Fenômenos luminosos observado em fazenda.
Em 28 de junho de 1975, um grupo de pesquisadores da SPIPDV e da SASCOMPE (Sociedade de Astronomia do Colégio Municipal Pelotense) deslocou-se até a Fazenda do Sr. Carlos Andretti, no Capão do Leão, município de Pelotas (RS), a 35 km da cidade, após receberem informações sobre fenômenos luminosos e desaparecimento de animais na propriedade. Entre 17h e 17h30, a jovem Carla Maia avistou rapidamente uma luz branca brilhante sobre um bosque de eucaliptos a nordeste. Entre 18h e 18h30, o grupo observou junto ao solo, a uns 1.000 metros de distância, uma luz vermelha que cresceu até aproximadamente 10 metros de altura, tomou cor alaranjada na parte superior e vermelho-brilhante na base, com algo girando internamente, transformando-se depois em forma triangular com vértice para cima.
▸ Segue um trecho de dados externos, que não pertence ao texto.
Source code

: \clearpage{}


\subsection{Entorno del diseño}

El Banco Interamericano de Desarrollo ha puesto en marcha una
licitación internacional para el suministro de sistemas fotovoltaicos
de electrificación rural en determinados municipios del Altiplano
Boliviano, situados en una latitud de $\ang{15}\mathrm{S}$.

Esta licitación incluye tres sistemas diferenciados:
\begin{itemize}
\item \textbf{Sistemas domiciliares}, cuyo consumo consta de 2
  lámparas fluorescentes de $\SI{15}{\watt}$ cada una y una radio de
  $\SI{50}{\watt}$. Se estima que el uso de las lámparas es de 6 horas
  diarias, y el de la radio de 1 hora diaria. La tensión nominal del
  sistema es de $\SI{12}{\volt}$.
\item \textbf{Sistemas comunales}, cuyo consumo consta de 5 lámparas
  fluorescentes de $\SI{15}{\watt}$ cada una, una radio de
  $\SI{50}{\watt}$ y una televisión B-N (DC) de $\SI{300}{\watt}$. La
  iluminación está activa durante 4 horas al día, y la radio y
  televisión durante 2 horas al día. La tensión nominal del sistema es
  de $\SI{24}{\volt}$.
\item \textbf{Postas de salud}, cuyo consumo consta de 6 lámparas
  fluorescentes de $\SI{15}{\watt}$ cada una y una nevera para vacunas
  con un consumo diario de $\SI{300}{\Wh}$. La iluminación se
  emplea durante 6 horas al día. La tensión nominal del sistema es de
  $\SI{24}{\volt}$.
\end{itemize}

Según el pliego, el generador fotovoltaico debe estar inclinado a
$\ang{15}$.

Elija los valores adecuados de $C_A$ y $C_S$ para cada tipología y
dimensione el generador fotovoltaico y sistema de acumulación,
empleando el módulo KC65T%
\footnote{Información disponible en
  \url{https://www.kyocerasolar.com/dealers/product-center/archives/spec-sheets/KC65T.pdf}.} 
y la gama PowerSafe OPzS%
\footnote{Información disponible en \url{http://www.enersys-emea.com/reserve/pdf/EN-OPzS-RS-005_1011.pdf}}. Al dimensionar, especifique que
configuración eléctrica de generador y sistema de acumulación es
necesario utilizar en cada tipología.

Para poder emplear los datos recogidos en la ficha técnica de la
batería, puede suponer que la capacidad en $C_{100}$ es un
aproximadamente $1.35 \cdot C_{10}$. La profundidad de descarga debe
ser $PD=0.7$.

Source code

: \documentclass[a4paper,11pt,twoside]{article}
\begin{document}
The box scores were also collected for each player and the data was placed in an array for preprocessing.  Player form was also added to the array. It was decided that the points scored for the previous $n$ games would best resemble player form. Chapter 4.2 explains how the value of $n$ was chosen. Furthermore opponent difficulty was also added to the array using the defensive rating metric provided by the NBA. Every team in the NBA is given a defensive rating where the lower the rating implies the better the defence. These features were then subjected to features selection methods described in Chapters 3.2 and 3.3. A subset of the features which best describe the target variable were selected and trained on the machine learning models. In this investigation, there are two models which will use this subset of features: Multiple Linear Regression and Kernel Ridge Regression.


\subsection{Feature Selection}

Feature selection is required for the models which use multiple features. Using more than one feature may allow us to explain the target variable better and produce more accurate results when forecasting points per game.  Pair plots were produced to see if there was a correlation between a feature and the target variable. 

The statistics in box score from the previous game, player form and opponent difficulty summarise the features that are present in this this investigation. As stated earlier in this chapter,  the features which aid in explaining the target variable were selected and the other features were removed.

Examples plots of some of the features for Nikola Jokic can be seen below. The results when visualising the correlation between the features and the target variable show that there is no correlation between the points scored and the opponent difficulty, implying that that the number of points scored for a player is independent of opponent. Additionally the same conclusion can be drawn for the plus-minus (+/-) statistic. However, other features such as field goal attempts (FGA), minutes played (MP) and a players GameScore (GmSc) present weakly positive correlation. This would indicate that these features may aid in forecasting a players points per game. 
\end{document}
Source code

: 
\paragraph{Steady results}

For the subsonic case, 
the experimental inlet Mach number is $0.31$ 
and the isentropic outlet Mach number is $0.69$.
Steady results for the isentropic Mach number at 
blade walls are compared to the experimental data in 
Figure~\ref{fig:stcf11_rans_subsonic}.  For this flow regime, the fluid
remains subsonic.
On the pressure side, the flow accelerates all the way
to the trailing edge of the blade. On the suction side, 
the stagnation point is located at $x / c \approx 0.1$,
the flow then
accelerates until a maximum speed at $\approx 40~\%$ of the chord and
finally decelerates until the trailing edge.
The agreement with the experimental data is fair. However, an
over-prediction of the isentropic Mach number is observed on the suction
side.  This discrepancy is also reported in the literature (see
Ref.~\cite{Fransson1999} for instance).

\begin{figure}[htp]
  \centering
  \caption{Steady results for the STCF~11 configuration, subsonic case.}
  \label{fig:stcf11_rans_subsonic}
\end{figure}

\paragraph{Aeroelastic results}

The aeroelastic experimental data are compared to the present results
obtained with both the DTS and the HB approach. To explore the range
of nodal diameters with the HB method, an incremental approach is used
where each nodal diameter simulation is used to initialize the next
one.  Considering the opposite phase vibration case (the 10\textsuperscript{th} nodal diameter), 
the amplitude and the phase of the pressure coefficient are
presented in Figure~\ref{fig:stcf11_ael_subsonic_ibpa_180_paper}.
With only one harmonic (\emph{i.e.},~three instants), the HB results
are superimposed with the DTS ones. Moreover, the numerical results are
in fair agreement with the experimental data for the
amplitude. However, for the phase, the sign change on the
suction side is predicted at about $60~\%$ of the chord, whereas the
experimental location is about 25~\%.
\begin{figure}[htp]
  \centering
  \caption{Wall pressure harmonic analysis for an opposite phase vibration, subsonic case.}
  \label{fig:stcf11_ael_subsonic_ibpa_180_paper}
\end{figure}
A luz durou cerca de 5 minutos; ao se tentar comunicação por rádio, os dois pontos luminosos apagaram de cima para baixo. Um trabalhador da fazenda havia relatado na semana anterior ter visto três discos voadores voando próximos ao Rio Piratini, entre 20h e 21h, com forma redonda como um prato emborcado e luminosidade alaranjada a uns 10 metros do solo. Fotografias tiradas por Pedro Luiz Marasco da Cunha com filme 125 ASA nada captaram após revelação.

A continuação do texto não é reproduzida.